**YOUR TASK**. When you copy the data, keep every line exactly as written and skip the pictures.
** DATA SUPPLIED follows **
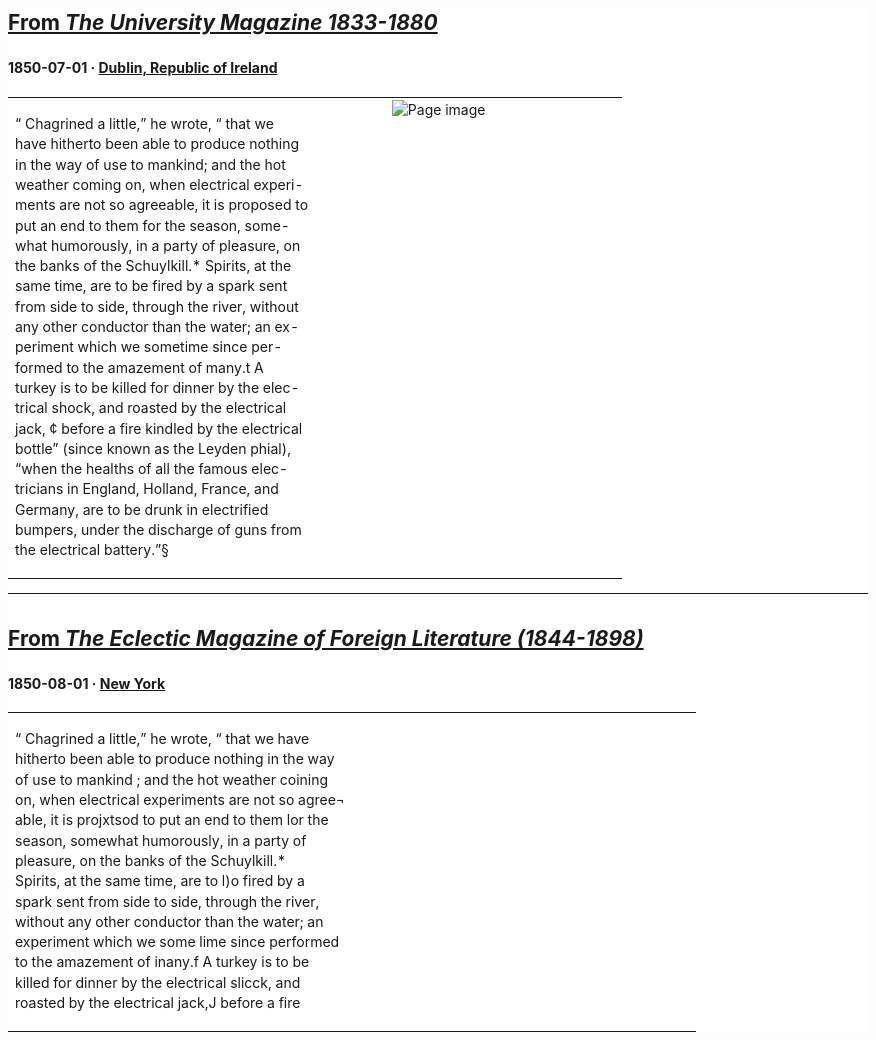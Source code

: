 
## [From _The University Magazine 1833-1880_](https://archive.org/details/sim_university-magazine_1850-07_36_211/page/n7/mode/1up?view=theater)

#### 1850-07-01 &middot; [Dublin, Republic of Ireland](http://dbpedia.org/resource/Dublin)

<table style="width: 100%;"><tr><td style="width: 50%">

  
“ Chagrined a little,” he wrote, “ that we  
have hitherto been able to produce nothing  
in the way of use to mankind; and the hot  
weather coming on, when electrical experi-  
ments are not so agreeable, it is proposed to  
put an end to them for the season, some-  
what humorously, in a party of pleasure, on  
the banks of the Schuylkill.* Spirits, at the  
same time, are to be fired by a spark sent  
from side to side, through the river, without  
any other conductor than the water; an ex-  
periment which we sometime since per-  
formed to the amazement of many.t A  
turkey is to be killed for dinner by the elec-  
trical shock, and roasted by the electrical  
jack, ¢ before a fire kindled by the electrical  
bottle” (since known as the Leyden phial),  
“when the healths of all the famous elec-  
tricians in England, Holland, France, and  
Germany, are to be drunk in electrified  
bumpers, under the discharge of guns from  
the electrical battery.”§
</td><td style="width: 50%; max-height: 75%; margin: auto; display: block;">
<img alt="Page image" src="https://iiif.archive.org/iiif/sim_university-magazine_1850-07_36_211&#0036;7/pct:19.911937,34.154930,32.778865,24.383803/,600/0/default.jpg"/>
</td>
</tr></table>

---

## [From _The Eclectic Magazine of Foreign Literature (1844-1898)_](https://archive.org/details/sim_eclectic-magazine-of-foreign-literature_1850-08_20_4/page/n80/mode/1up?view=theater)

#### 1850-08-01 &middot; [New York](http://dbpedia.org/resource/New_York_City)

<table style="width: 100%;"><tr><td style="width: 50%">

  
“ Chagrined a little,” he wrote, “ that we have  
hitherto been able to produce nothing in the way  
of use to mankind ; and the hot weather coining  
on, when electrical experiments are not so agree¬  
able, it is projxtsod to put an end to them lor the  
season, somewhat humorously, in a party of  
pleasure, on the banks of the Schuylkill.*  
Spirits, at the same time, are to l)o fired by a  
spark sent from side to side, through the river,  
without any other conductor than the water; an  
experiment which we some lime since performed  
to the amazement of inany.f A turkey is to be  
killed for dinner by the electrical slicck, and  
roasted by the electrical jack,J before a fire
** End of DATA SUPPLIED **
**SOLUTION TO THE PROBLEM**.
Source code

: 
## [From _The University Magazine 1833-1880_](https://archive.org/details/sim_university-magazine_1850-07_36_211/page/n7/mode/1up?view=theater)

#### 1850-07-01 &middot; [Dublin, Republic of Ireland](http://dbpedia.org/resource/Dublin)

<table style="width: 100%;"><tr><td style="width: 50%">

  
“ Chagrined a little,” he wrote, “ that we  
have hitherto been able to produce nothing  
in the way of use to mankind; and the hot  
weather coming on, when electrical experi-  
ments are not so agreeable, it is proposed to  
put an end to them for the season, some-  
what humorously, in a party of pleasure, on  
the banks of the Schuylkill.* Spirits, at the  
same time, are to be fired by a spark sent  
from side to side, through the river, without  
any other conductor than the water; an ex-  
periment which we sometime since per-  
formed to the amazement of many.t A  
turkey is to be killed for dinner by the elec-  
trical shock, and roasted by the electrical  
jack, ¢ before a fire kindled by the electrical  
bottle” (since known as the Leyden phial),  
“when the healths of all the famous elec-  
tricians in England, Holland, France, and  
Germany, are to be drunk in electrified  
bumpers, under the discharge of guns from  
the electrical battery.”§
</td><td style="width: 50%; max-height: 75%; margin: auto; display: block;">
<img alt="Page image" src="https://iiif.archive.org/iiif/sim_university-magazine_1850-07_36_211&#0036;7/pct:19.911937,34.154930,32.778865,24.383803/,600/0/default.jpg"/>
</td>
</tr></table>

---

## [From _The Eclectic Magazine of Foreign Literature (1844-1898)_](https://archive.org/details/sim_eclectic-magazine-of-foreign-literature_1850-08_20_4/page/n80/mode/1up?view=theater)

#### 1850-08-01 &middot; [New York](http://dbpedia.org/resource/New_York_City)

<table style="width: 100%;"><tr><td style="width: 50%">

  
“ Chagrined a little,” he wrote, “ that we have  
hitherto been able to produce nothing in the way  
of use to mankind ; and the hot weather coining  
on, when electrical experiments are not so agree¬  
able, it is projxtsod to put an end to them lor the  
season, somewhat humorously, in a party of  
pleasure, on the banks of the Schuylkill.*  
Spirits, at the same time, are to l)o fired by a  
spark sent from side to side, through the river,  
without any other conductor than the water; an  
experiment which we some lime since performed  
to the amazement of inany.f A turkey is to be  
killed for dinner by the electrical slicck, and  
roasted by the electrical jack,J before a fire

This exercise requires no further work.